SXSW 2019: SISTER AIMEE Is a Rollicking Feminist Retelling of History

Writer/directors Samantha Buck and Marie Schlingmann provide an alternate take on a forgotten celebrity

Aimee Semple McPherson was such a recognizable figure in the ’20s that she served as part of the basis for Barbara Stanwyck’s character in the 1931 drama The Miracle Woman. Semple McPherson was an evangelist who inspired crowds through her radio show and raked in money through donations to her religious organization. She disappeared for a short time in 1926, at the height of her popularity and media scrutiny. This period of weeks is fictionalized by Brooklyn filmmakers (and SXSW alums) Samantha Buck and Marie Schlingmann in their work Sister Aimee, which premiered at Sundance and played at SXSW over the weekend.

The writer-director duo said during the SXSW Q&A that actress Anna Margaret Hollyman (Sleeping with Other People, The Mink Catcher) suggested the story idea. In their film, Hollyman plays the faith healer who feels overextended and takes up with married writer Steve (Michael Mosley, Pan Am, Ozark). The couple make a run for Mexico, rambling through the Southwest with guide Rey (Andrea Suarez Paz), a mysterious figure who intrigues both Aimee and Steve.

Sister Aimee grows into itself, increasing in depth and unexpectedness as we follow the trio’s journey.
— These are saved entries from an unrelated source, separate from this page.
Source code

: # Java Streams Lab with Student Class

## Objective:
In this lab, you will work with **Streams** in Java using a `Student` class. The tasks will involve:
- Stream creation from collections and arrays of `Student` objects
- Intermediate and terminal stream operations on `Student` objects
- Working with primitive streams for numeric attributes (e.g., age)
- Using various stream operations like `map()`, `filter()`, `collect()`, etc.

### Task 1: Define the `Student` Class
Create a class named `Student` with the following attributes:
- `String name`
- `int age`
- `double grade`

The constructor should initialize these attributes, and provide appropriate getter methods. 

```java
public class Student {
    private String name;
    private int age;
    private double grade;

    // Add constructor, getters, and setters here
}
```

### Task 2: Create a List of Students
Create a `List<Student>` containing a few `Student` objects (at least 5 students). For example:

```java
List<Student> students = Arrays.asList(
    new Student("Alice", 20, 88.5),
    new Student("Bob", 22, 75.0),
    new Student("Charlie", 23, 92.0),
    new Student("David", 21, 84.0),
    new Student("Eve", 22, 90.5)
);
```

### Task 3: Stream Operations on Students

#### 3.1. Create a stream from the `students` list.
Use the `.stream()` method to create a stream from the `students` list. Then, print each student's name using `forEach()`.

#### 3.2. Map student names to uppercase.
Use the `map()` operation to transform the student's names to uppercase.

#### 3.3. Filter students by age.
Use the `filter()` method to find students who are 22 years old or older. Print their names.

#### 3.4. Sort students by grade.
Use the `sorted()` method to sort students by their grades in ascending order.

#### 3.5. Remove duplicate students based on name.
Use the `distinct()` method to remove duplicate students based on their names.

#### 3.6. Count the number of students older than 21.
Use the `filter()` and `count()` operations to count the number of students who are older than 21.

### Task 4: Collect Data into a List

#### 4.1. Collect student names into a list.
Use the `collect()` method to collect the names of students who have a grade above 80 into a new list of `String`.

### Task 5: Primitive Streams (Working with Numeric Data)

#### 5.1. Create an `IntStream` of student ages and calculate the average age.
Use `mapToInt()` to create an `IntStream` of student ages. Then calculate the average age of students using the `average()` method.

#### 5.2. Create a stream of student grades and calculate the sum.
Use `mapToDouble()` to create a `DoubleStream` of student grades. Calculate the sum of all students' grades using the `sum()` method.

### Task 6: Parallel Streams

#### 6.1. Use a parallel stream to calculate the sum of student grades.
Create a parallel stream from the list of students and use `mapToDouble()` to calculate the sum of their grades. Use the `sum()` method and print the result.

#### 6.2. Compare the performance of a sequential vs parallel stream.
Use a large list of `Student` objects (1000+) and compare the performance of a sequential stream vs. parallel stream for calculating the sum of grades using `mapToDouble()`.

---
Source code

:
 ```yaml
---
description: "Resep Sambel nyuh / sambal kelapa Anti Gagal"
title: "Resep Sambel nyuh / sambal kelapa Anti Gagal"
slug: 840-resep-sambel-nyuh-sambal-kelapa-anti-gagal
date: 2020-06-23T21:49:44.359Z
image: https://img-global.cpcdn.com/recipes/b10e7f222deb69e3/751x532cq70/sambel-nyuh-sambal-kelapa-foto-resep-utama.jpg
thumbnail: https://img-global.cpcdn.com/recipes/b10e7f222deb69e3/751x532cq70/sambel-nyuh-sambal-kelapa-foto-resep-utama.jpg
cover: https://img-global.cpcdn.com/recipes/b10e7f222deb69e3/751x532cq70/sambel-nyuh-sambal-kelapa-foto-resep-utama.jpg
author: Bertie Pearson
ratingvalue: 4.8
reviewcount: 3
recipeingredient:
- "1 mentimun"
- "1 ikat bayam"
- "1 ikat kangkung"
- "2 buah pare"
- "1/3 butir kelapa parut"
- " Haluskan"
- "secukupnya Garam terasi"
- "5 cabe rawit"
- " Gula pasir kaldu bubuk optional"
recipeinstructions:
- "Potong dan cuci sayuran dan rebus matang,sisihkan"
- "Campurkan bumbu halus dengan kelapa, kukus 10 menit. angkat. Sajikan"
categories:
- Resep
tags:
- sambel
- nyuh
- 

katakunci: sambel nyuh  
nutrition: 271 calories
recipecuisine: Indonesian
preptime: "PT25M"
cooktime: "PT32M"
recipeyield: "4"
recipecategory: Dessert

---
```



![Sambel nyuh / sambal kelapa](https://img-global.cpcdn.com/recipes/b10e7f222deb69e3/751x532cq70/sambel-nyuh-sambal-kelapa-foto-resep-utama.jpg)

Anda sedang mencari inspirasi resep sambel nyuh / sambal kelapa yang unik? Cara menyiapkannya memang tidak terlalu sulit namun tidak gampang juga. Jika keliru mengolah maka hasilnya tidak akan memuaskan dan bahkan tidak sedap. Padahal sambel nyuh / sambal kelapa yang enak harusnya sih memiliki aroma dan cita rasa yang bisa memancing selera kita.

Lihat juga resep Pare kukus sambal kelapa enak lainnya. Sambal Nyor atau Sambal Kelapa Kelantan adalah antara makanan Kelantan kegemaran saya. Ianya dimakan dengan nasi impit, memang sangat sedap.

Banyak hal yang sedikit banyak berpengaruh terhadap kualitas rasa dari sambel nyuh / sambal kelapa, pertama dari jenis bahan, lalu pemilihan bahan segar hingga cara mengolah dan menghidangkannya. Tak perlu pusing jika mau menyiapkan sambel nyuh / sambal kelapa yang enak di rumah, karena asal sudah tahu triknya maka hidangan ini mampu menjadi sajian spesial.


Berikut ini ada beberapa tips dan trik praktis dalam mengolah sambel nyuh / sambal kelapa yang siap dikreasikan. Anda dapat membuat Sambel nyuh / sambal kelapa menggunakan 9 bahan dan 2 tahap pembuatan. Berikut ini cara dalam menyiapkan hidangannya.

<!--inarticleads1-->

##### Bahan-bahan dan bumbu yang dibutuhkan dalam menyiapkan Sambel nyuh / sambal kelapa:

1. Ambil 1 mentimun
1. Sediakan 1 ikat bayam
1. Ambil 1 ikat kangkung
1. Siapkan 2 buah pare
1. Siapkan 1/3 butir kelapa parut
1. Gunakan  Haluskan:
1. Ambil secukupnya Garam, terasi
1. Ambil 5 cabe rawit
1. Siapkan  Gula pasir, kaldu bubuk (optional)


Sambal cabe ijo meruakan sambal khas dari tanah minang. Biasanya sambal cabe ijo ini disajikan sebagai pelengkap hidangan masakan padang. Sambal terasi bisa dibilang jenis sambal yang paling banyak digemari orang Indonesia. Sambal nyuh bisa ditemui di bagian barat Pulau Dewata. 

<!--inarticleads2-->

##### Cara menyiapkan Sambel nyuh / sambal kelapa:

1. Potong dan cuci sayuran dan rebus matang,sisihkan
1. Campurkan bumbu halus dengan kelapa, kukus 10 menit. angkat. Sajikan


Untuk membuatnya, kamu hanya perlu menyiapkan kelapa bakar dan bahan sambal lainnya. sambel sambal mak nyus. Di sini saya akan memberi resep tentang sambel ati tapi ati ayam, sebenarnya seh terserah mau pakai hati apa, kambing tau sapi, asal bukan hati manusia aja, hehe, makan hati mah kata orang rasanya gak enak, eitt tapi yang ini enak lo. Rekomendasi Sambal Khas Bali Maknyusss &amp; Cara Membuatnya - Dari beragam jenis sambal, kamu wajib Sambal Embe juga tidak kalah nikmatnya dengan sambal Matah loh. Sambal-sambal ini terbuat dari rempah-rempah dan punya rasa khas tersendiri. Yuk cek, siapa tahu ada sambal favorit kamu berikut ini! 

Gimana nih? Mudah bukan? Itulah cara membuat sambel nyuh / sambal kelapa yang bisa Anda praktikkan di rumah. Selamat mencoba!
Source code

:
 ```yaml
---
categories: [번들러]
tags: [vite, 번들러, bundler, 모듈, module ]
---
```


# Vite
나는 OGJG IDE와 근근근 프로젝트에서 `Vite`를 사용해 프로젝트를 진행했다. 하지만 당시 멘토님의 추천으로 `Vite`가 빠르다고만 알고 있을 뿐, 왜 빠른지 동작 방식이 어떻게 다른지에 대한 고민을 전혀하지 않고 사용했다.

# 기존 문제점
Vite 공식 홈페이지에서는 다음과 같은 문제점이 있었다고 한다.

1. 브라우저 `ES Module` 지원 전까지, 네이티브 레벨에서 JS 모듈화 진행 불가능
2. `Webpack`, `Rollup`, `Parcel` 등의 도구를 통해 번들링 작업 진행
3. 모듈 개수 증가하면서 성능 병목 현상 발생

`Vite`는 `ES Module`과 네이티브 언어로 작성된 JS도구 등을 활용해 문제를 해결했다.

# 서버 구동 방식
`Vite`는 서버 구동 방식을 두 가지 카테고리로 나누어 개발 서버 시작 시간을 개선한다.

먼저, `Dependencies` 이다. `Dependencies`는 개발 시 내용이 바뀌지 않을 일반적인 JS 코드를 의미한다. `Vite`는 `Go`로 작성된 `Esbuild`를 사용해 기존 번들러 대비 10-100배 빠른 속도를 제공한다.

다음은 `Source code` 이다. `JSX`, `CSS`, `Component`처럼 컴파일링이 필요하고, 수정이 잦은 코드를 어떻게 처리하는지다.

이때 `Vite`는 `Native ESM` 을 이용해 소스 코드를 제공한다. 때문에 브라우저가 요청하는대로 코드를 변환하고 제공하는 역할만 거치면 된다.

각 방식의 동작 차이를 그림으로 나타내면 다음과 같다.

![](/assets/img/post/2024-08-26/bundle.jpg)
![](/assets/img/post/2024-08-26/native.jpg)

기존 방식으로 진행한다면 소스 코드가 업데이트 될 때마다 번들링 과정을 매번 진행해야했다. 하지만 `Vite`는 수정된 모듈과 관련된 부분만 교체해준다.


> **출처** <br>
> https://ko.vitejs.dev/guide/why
During their trip, scenes of the police investigation into the preacher’s disappearance are interspersed, serving as comic relief and offering further background into who Aimee is and what led to her calling as a Pentecostal leader. A number of Austin artists appear outfitted in period garb — the costuming is worth mention, as the quality of the outfits are impressive for an indie film — as figures from Aimee’s past and the detectives doing the questioning (John Merriman and Blake Delong).

Hollyman gives Aimee her own sense of mystery and stuns the audience with the last act’s miraculous musical number, written by Austin stalwart/composer Graham Reynolds. For me, the standout of the work is Paz as Rey. There’s a theme here of telling a story and claiming it as one’s own, which especially reverberates in this year or so when more women’s voices are being heard instead of silenced. The script written by Schlingmann and Buck gives Rey a haunting backstory and Paz plays her with a quiet fierceness. (An important sidenote: Luis Bordonada, who appears as a Mexican policeman, commented at the Q&A on the dearth of opportunity for Latinx actors in period films, how grateful he was for the representation allowed in Sister Aimee and that the directors didn’t require the Latinx performers to speak accented English).

There is a sharp wit to Sister Aimee and a bittersweet humor, yet a hopeful conclusion. The film defies genre in the best possible way, taking you on a road trip you won’t soon forget.

Cast and crew participate in a Q & A after the SXSW world premiere. Photo by Rod Machen.

Sister Aimee screens again at SXSW: Mon., March 11, 9:30pm at ZACH, and Sat., March 16, 11am at AFS Cinema.